/---

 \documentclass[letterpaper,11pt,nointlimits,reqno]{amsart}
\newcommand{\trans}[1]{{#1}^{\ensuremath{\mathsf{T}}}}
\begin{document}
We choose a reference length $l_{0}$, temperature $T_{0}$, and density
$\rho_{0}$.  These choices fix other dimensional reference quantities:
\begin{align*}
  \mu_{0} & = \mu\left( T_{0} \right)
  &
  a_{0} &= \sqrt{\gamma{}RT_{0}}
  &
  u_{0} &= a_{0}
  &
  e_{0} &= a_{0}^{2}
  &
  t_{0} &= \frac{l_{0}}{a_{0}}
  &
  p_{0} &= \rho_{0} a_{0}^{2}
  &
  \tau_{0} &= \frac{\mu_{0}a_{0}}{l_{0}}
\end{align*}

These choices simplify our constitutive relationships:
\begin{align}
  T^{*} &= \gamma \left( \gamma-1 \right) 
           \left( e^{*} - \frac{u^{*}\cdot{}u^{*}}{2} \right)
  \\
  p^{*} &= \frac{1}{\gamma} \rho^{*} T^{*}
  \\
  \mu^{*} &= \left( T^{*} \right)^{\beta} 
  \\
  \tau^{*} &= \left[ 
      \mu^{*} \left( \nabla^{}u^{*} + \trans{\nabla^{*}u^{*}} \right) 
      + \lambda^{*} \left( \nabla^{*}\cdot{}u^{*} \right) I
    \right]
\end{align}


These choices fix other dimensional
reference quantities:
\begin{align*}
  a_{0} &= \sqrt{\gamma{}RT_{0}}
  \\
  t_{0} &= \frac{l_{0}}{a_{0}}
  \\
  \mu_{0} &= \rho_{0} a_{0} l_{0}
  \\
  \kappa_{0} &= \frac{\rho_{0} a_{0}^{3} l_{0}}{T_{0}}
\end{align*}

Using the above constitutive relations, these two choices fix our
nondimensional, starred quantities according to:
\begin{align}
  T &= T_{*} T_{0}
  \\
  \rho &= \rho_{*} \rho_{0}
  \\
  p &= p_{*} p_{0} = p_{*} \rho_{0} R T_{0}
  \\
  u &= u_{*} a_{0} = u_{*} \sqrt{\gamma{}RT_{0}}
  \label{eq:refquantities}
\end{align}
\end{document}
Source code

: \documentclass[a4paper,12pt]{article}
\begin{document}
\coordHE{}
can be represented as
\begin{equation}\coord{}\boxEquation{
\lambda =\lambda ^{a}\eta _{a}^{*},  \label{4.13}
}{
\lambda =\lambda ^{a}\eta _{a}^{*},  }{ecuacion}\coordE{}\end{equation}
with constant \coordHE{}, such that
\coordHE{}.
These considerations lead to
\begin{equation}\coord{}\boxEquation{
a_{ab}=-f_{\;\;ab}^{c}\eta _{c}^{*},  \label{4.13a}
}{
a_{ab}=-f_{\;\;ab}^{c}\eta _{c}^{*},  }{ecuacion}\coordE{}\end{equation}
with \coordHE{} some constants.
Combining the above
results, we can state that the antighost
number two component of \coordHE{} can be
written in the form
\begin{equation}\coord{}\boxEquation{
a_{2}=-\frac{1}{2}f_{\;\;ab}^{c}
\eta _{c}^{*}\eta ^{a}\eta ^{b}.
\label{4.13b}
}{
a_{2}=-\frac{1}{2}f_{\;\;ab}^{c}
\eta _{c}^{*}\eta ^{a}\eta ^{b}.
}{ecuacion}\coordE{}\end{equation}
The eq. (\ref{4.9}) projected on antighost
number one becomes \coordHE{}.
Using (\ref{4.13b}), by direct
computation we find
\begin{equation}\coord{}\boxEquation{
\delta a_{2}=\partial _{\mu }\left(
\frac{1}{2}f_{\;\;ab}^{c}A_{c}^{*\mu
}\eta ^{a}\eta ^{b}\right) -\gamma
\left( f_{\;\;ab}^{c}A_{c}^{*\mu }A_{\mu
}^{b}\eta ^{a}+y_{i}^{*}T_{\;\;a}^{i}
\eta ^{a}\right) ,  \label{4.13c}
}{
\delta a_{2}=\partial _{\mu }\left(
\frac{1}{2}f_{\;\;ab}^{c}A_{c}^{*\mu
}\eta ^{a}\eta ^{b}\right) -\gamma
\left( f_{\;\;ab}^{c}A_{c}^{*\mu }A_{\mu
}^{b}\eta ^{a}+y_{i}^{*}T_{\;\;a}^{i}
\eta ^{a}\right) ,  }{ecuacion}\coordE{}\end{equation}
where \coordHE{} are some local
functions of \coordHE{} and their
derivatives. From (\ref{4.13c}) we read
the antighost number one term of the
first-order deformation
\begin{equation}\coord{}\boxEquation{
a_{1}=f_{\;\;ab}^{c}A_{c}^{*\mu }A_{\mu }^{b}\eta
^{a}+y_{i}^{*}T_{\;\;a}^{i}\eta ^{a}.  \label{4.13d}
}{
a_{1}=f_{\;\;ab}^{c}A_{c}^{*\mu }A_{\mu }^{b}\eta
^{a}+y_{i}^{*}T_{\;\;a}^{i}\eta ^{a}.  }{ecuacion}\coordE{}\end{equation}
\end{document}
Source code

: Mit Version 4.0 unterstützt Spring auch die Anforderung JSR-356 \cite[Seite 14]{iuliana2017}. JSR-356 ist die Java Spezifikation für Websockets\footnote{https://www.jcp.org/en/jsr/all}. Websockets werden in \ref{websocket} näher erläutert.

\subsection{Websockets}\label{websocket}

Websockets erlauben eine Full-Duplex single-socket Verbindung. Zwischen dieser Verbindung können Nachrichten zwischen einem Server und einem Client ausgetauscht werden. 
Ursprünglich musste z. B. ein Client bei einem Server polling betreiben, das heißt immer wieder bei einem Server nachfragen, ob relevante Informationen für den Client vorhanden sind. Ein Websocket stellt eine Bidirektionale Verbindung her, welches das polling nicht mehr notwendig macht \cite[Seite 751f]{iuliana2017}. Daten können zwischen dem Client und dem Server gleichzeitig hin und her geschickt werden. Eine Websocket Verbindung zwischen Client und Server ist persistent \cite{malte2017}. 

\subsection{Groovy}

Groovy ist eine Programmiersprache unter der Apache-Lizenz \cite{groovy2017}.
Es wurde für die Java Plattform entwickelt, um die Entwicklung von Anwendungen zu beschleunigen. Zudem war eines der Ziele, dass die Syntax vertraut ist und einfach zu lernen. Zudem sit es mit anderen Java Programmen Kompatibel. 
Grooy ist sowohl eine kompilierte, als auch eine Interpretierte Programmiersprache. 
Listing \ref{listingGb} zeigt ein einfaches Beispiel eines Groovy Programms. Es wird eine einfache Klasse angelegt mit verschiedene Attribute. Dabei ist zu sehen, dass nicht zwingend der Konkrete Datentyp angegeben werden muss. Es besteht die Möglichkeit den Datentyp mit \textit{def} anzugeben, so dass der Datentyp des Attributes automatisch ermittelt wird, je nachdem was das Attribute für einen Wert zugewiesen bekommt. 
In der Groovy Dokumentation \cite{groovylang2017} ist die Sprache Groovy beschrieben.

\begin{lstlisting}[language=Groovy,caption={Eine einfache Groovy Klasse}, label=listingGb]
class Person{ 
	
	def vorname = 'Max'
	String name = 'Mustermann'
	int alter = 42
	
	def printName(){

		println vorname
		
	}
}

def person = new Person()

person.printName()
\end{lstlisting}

\---
/---

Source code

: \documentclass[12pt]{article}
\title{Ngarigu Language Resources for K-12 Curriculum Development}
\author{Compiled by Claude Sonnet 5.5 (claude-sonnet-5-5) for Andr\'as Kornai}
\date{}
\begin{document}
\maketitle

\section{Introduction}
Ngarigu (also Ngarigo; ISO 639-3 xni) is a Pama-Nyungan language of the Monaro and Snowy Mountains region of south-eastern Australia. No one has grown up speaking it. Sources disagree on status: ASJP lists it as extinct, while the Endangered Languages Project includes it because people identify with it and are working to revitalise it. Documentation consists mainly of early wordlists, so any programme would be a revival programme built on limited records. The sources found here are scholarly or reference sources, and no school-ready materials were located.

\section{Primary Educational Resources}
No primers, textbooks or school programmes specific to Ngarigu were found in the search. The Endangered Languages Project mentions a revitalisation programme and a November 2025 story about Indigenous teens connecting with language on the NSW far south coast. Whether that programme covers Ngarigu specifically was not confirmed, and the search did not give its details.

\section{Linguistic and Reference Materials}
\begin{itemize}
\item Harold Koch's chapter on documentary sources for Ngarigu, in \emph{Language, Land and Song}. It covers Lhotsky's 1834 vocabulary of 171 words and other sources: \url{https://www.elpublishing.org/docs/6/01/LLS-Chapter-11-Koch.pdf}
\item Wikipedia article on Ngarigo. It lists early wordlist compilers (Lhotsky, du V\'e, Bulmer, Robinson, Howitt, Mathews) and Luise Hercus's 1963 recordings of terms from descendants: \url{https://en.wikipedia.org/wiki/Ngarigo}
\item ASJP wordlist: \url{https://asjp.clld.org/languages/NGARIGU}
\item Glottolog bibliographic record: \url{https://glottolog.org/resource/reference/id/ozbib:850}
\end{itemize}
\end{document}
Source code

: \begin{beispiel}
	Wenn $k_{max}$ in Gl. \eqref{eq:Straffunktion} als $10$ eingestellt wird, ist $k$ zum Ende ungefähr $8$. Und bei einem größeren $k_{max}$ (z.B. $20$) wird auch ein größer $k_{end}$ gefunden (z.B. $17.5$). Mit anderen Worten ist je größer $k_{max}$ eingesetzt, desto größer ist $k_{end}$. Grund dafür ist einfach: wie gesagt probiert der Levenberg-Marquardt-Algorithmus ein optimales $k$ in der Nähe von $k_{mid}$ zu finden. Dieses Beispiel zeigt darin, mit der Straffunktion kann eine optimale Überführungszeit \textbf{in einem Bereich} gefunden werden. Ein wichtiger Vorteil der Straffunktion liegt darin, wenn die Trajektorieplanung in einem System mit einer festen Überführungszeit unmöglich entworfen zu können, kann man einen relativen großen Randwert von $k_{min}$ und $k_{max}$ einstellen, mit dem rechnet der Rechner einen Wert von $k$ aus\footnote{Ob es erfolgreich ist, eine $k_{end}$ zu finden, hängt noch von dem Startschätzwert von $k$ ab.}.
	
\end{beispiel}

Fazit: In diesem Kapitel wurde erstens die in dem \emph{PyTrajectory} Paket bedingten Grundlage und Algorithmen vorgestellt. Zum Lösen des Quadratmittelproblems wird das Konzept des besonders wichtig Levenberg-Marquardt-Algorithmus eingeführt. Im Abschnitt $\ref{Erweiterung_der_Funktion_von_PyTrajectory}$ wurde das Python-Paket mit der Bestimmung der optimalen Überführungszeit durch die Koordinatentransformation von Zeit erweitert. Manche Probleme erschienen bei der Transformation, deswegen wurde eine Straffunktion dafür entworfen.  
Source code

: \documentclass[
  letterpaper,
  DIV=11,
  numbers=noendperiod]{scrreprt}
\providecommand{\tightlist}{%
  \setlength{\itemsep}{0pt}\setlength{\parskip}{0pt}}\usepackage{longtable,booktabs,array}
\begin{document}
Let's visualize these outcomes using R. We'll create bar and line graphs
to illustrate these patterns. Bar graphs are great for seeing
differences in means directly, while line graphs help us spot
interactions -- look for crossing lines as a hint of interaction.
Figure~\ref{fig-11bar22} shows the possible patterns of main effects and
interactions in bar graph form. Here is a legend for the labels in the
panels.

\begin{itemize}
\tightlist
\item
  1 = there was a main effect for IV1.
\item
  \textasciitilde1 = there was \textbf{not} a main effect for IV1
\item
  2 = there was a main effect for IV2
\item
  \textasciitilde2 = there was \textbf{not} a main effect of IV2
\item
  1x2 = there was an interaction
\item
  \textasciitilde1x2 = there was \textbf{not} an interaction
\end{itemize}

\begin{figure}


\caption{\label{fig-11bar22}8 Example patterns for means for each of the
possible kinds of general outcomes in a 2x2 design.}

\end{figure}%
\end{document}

\---

> [What you are asked to do]:
Line count for "possible": state how many lines of the records contain it, and give only the number.

> [Solution to this exercise]:
2